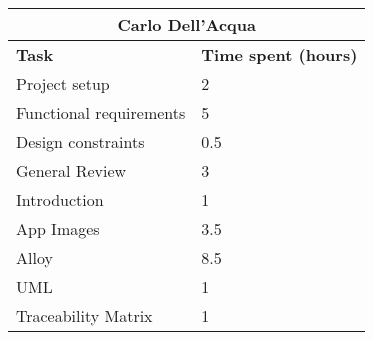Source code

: \begin{table}[H]
  \centering
  \begin{tabular}{l|l}
    \multicolumn{2}{c}{\textbf{Carlo Dell'Acqua}} \\
    \hline
    \textbf{Task} & \textbf{Time spent (hours)}\\
    \hline
    Project setup & 2 \\
    Functional requirements & 5 \\
    Design constraints & 0.5 \\
    General Review & 3 \\
    Introduction & 1 \\
    App Images & 3.5 \\
    Alloy & 8.5 \\
    UML & 1 \\
    Traceability Matrix & 1 \\
  \end{tabular}
\end{table}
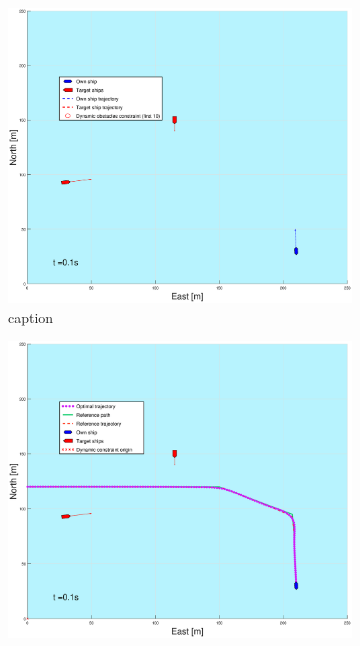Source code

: \begin{figure}[!ht] %
    \begin{subfigure}[b]{0.49\textwidth}
        \centering
        \includegraphics[width=\textwidth]{Images/Figures/Havn1/_Simple_1fig1_time=0}
        \caption{caption}
    \end{subfigure}
    \hfill
    \begin{subfigure}[b]{0.499\textwidth}
        \centering
        \includegraphics[width=\textwidth]{Images/Figures/Havn1/_Simple_1fig999_time=0}

\end{subfigure}
\end{figure}
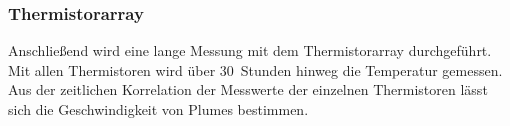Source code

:\subsubsection{Thermistorarray}
Anschließend wird eine lange Messung mit dem Thermistorarray durchgeführt.
Mit allen Thermistoren wird über 30~Stunden hinweg die Temperatur gemessen.
Aus der zeitlichen Korrelation der Messwerte der einzelnen Thermistoren lässt sich die Geschwindigkeit von Plumes bestimmen.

━━━

**What this task involves**
Print exactly the span of lines that begins with the line containing "Introduction & 1 \\" and ends with the last line of the listing, with no pictures.

**Task solution**
    Introduction & 1 \\
    App Images & 3.5 \\
    Alloy & 8.5 \\
    UML & 1 \\
    Traceability Matrix & 1 \\
  \end{tabular}
\end{table}
Source code

: \begin{figure}[!ht] %
    \begin{subfigure}[b]{0.49\textwidth}
        \centering
        \includegraphics[width=\textwidth]{Images/Figures/Havn1/_Simple_1fig1_time=0}
        \caption{caption}
    \end{subfigure}
    \hfill
    \begin{subfigure}[b]{0.499\textwidth}
        \centering
        \includegraphics[width=\textwidth]{Images/Figures/Havn1/_Simple_1fig999_time=0}

\end{subfigure}
\end{figure}
Source code

:\subsubsection{Thermistorarray}
Anschließend wird eine lange Messung mit dem Thermistorarray durchgeführt.
Mit allen Thermistoren wird über 30~Stunden hinweg die Temperatur gemessen.
Aus der zeitlichen Korrelation der Messwerte der einzelnen Thermistoren lässt sich die Geschwindigkeit von Plumes bestimmen.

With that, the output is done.